▸ **WHAT YOU ARE ASKED TO DO**:
Copy the lines verbatim, beginning with the line that contains "- What is our fitness function?" and continuing through the end of the data, and only those lines.

▸ **RECORDS**:

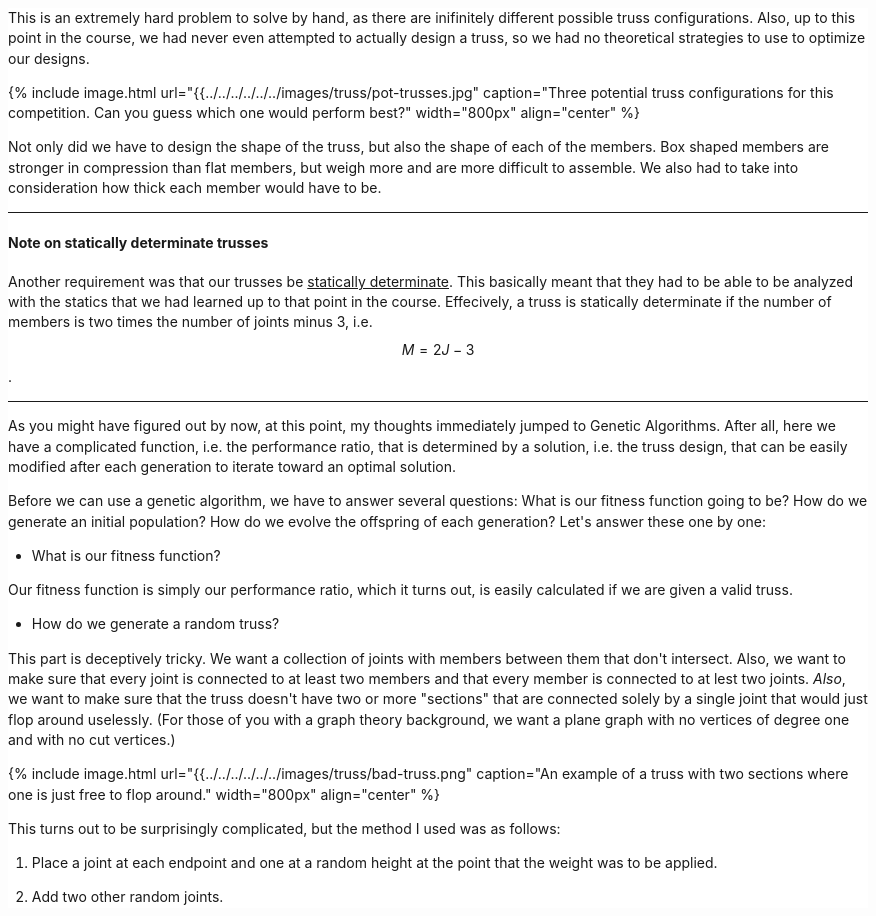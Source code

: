 This is an extremely hard problem to solve by hand, as there are inifinitely different possible truss configurations. Also, up to this point in the course, we had never even attempted to actually design a truss, so we had no theoretical strategies to use to optimize our designs. 


{% include image.html url="{{../../../../../../images/truss/pot-trusses.jpg" caption="Three potential truss configurations for this competition. Can you guess which one would perform best?" width="800px" align="center" %} <br />

Not only did we have to design the shape of the truss, but also the shape of each of the members. Box shaped members are stronger in compression than flat members, but weigh more and are more difficult to assemble. We also had to take into consideration how thick each member would have to be.

*****
#### Note on statically determinate trusses
Another requirement was that our trusses be [statically determinate](http://www.ae.msstate.edu/vlsm/truss/statically_det_indet_trusses/statically_det_indet_trusses.htm). This basically meant that they had to be able to be analyzed with the statics that we had learned up to that point in the course. Effecively, a truss is statically determinate if the number of members is two times the number of joints minus 3, i.e. $$ M = 2J - 3 $$.

*****
As you might have figured out by now, at this point, my thoughts immediately jumped to Genetic Algorithms. After all, here we have a complicated function, i.e. the performance ratio, that is determined by a solution, i.e. the truss design, that can be easily modified after each generation to iterate toward an optimal solution.

Before we can use a genetic algorithm, we have to answer several questions: What is our fitness function going to be? How do we generate an initial population? How do we evolve the offspring of each generation? Let's answer these one by one:

- What is our fitness function?

Our fitness function is simply our performance ratio, which it turns out, is easily calculated if we are given a valid truss.

- How do we generate a random truss?

This part is deceptively tricky. We want a collection of joints with members between them that don't intersect. Also, we want to make sure that every joint is connected to at least two members and that every member is connected to at lest two joints. *Also*, we want to make sure that the truss doesn't have two or more "sections" that are connected solely by a single joint that would just flop around uselessly. (For those of you with a graph theory background, we want a plane graph with no vertices of degree one and with no cut vertices.)


{% include image.html url="{{../../../../../../images/truss/bad-truss.png" caption="An example of a truss with two sections where one is just free to flop around." width="800px" align="center" %} <br />

This turns out to be surprisingly complicated, but the method I used was as follows:

1. Place a joint at each endpoint and one at a random height at the point that the weight was to be applied.

2. Add two other random joints.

▸ **ANSWER SPACE**:
- What is our fitness function?

Our fitness function is simply our performance ratio, which it turns out, is easily calculated if we are given a valid truss.

- How do we generate a random truss?

This part is deceptively tricky. We want a collection of joints with members between them that don't intersect. Also, we want to make sure that every joint is connected to at least two members and that every member is connected to at lest two joints. *Also*, we want to make sure that the truss doesn't have two or more "sections" that are connected solely by a single joint that would just flop around uselessly. (For those of you with a graph theory background, we want a plane graph with no vertices of degree one and with no cut vertices.)


{% include image.html url="{{../../../../../../images/truss/bad-truss.png" caption="An example of a truss with two sections where one is just free to flop around." width="800px" align="center" %} <br />

This turns out to be surprisingly complicated, but the method I used was as follows:

1. Place a joint at each endpoint and one at a random height at the point that the weight was to be applied.

2. Add two other random joints.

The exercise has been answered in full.